2. A method of generating a sterile sex-determined fish, crustacean, or mollusk, comprising the step of:

breeding (i) a fertile homozygous mutated female fish, crustacean, or mollusk having at least a first mutation and a second mutation with (ii) a fertile homozygous mutated male fish, crustacean, or mollusk having at least the first mutation and the second mutation to produce the sterile sex-determined fish, crustacean, or mollusk,

wherein the first mutation disrupts one or more genes that specify sexual differentiation,

wherein the second mutation disrupts one or more genes that specify gamete function, and

wherein the fertility of the fertile homozygous female fish, crustacean, or mollusk and the fertile homozygous mutated male fish, crustacean, or mollusk has been rescued.

3. The method of claim 2, wherein the fertility rescue comprises germline stem cell transplantation.

4. The method of claim 3, wherein the fertility rescue further comprises sex steroid alteration.

5. The method of claim 4, wherein the alteration of sex steroid is an alteration of estrogen, or an alteration of an aromatase inhibitor.

6. The method of any one of claims 3-5, wherein the germline stem cell transplantation comprises the steps of:

obtaining a germline stem cell from a sterile homozygous male fish, crustacean, or mollusk having at least the first mutation and the second mutation or a germline stem cell from a sterile homozygous female fish, crustacean, or mollusk having at least the first mutation and the second mutation; and

transplanting the germline stem cell into a germ cell-less recipient male fish, crustacean, or mollusk, or into a germ cell-less recipient female fish, crustacean, or mollusk.

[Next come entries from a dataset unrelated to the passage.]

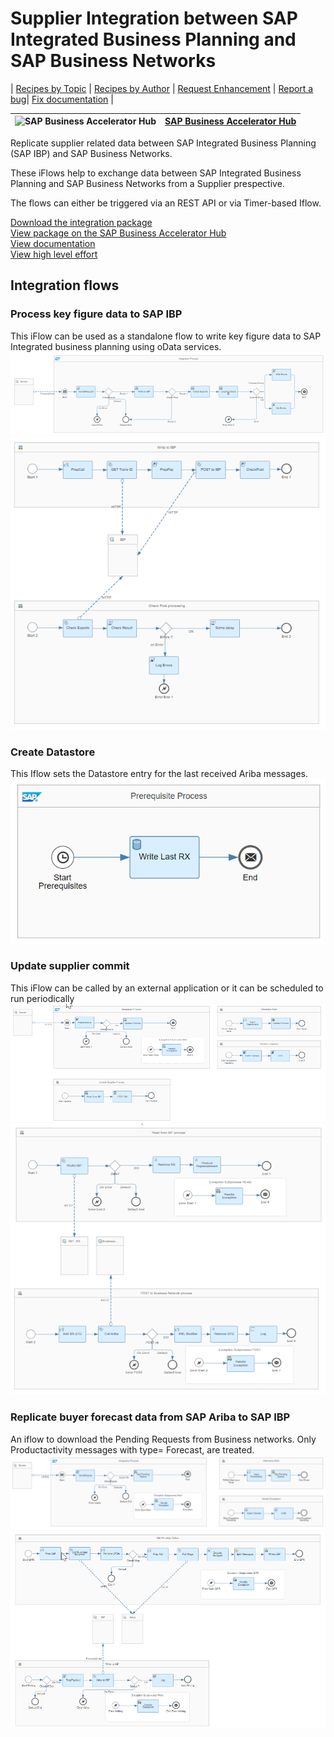 # Supplier Integration between SAP Integrated Business Planning and SAP Business Networks 

\| [Recipes by Topic](../../readme.md ) \| [Recipes by Author](../../author.md ) \| [Request Enhancement](https://github.com/SAP-samples/cloud-integration-flow/issues/new?assignees=&labels=Recipe%20Fix,enhancement&template=recipe-request.md&title=Improve%20Supplier%20Integration%20between%20SAP%20Integrated%20Business%20Planning%20and%20SAP%20Business%20Networks) \| [Report a bug](https://github.com/SAP-samples/cloud-integration-flow/issues/new?assignees=&labels=Recipe%20Fix,bug&template=bug_report.md&title=Issue%20with%20Supplier%20Integration%20between%20SAP%20Integrated%20Business%20Planning%20and%20SAP%20Business%20Networks)\| [Fix documentation](https://github.com/SAP-samples/cloud-integration-flow/issues/new?assignees=&labels=Recipe%20Fix,documentation&template=bug_report.md&title=Docu%20fix%20Supplier%20Integration%20between%20SAP%20Integrated%20Business%20Planning%20and%20SAP%20Business%20Networks) \| 

 ![SAP Business Accelerator Hub](https://github.com/SAPAPIBusinessHub.png?size=50 ) | [SAP Business Accelerator Hub](https://api.sap.com/allcommunity) | 
 ----|----| 

Replicate supplier related data between SAP Integrated Business Planning (SAP IBP) and SAP Business Networks.

<p>These iFlows help to exchange data between SAP Integrated Business Planning and SAP Business Networks from a Supplier prespective.</p>
<p>The flows can either be triggered via an REST API or via Timer-based Iflow.</p>

[Download the integration package](AribaSupplierIntegration.zip)\
[View package on the SAP Business Accelerator Hub](https://api.sap.com/package/AribaSupplierIntegration)\
[View documentation](ConfigurationGuide_AribaSupplierIntegration.pdf)\
[View high level effort](effort.md)
## Integration flows
### Process key figure data to SAP IBP 
This iFlow can be used as a standalone flow to write key figure data to SAP Integrated business planning using oData services. \
 ![input-image](process_to_ibp_using_odata1.png)
 ![input-image](process_to_ibp_using_odata2.png)
### Create Datastore 
This Iflow sets the Datastore entry for the last received Ariba messages. \
 ![input-image](create_datastore.png)
### Update supplier commit 
This iFlow can be called by an external application or it can be scheduled to run periodically \
 ![input-image](update_supplier_commit1.png)
 ![input-image](update_supplier_commit2.png)
### Replicate buyer forecast data from SAP Ariba to SAP IBP 
An iflow to download the Pending Requests from Business networks. Only Productactivity messages with type= Forecast, are treated. \
 ![input-image](get_buyer_forecast1.png)
 ![input-image](get_buyer_forecast2.png)
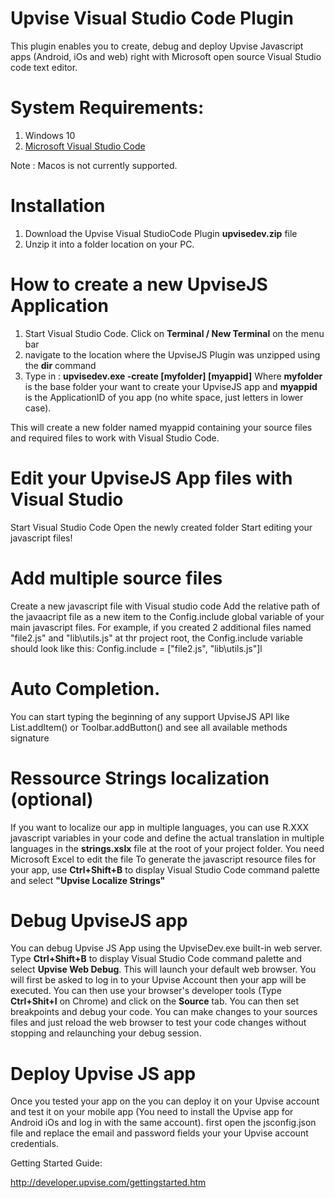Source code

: # Upvise Visual Studio Code Plugin

This plugin enables you to create, debug and deploy Upvise Javascript apps (Android, iOs and web) right with Microsoft open source Visual Studio code text editor.

# System Requirements:
1. Windows 10
2. [Microsoft Visual Studio Code](https://code.visualstudio.com/)

Note : Macos is not currently supported.

# Installation
1. Download the Upvise Visual StudioCode Plugin **upvisedev.zip** file 
2. Unzip it into a folder location on your PC.

# How to create a new UpviseJS Application
1. Start Visual Studio Code. Click on **Terminal / New Terminal** on the menu bar
2. navigate to the location where the UpviseJS Plugin was unzipped using the **dir** command
3. Type in : **upvisedev.exe -create [myfolder] [myappid]**
Where **myfolder** is the base folder your want to create your UpviseJS app
and **myappid** is the ApplicationID of you app (no white space, just letters in lower case).

This will create a new folder named myappid containing your source files and required files to work with Visual Studio Code.

# Edit your UpviseJS App files with Visual Studio
Start Visual Studio Code
Open the newly created folder
Start editing your javascript files! 

# Add multiple source files
Create a new javascript file with Visual studio code
Add the relative path of the javaacript file as a new item to the Config.include global variable of your main javascript files.
For example, if you created 2 additional files named "file2.js" and "lib\utils.js" at thr project root, the Config.include variable should look like this:
Config.include = ["file2.js", "lib\utils.js"]l


# Auto Completion.
You can start typing the beginning of any support UpviseJS API like List.addItem() or Toolbar.addButton() and see all available methods signature

# Ressource Strings localization (optional)
If you want to localize our app in multiple languages, you can use R.XXX javascript variables in your code and define the actual translation in multiple languages in the **strings.xslx** file at the root of your project folder. You need Microsoft Excel to edit the file
To generate the javascript resource files for your app, use **Ctrl+Shift+B** to display Visual Studio Code command palette and select **"Upvise Localize Strings"**

# Debug UpviseJS app
You can debug Upvise JS App using the UpviseDev.exe built-in web server.
Type **Ctrl+Shift+B** to display Visual Studio Code command palette and select **Upvise Web Debug**. This will launch your default web browser. You will first be asked to log in to your Upvise Account then your app will be executed.
You can then use your browser's developer tools (Type **Ctrl+Shit+I** on Chrome) and click on the **Source** tab. You can then set breakpoints and debug your code.
You can make changes to your sources files and just reload the web browser to test your code changes without stopping and relaunching your debug session. 

# Deploy Upvise JS app
Once you tested your app on the you can deploy it on your Upvise account and test it on your mobile app (You need to install the Upvise app for Android  iOs and log in with the same account).
first open the jsconfig.json file and replace the email and password fields your your Upvise account credentials. 


Getting Started Guide:


http://developer.upvise.com/gettingstarted.htm
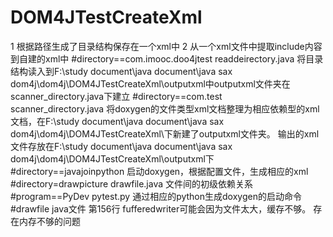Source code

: # DOM4JTestCreateXml
1 根据路径生成了目录结构保存在一个xml中
2 从一个xml文件中提取include内容到自建的xml中
#directory==com.imooc.doo4jtest
readdeirectory.java    将目录结构读入到F:\study document\java document\java sax dom4j\dom4j\DOM4JTestCreateXml\outputxml中outputxml文件夹在scanner_directory.java下建立
#directory==com.test      
scanner_directory.java 将doxygen的文件类型xml文档整理为相应依赖型的xml文档，在F:\study document\java document\java sax dom4j\dom4j\DOM4JTestCreateXml\下新建了outputxml文件夹。
输出的xml文件存放在F:\study document\java document\java sax dom4j\dom4j\DOM4JTestCreateXml\outputxml下
#directory==javajoinpython
启动doxygen，根据配置文件，生成相应的xml
#directory=drawpicture
drawfile.java  文件间的初级依赖关系
#program==PyDev
pytest.py 通过相应的python生成doxygen的启动命令
#drawfile java文件
第156行 fufferedwriter可能会因为文件太大，缓存不够。
存在内存不够的问题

7. The method of claim 6, wherein the germ cell-less recipient male fish, crustacean, or mollusk and the germ cell-less recipient female fish, crustacean, or mollusk are homozygous for a null mutation of the dnd, Elavl2, vasa, nanos3, or piwi-like gene.

8. The method of claim 6, wherein the germ cell-less recipient male fish, crustacean, or mollusk and the germ cell-less recipient female fish crustacean, or mollusk are created using ploidy manipulation.

9. The method of claim 6, wherein the germ cell-less recipient male fish, crustacean, or mollusk and the germ cell-less recipient female fish crustacean, or mollusk are created by hybridization.

10. The method of claim 6, wherein the germ cell-less recipient male fish, crustacean, or mollusk and the germ cell-less recipient female fish crustacean, or mollusk are created using exposure to high levels of sex hormones.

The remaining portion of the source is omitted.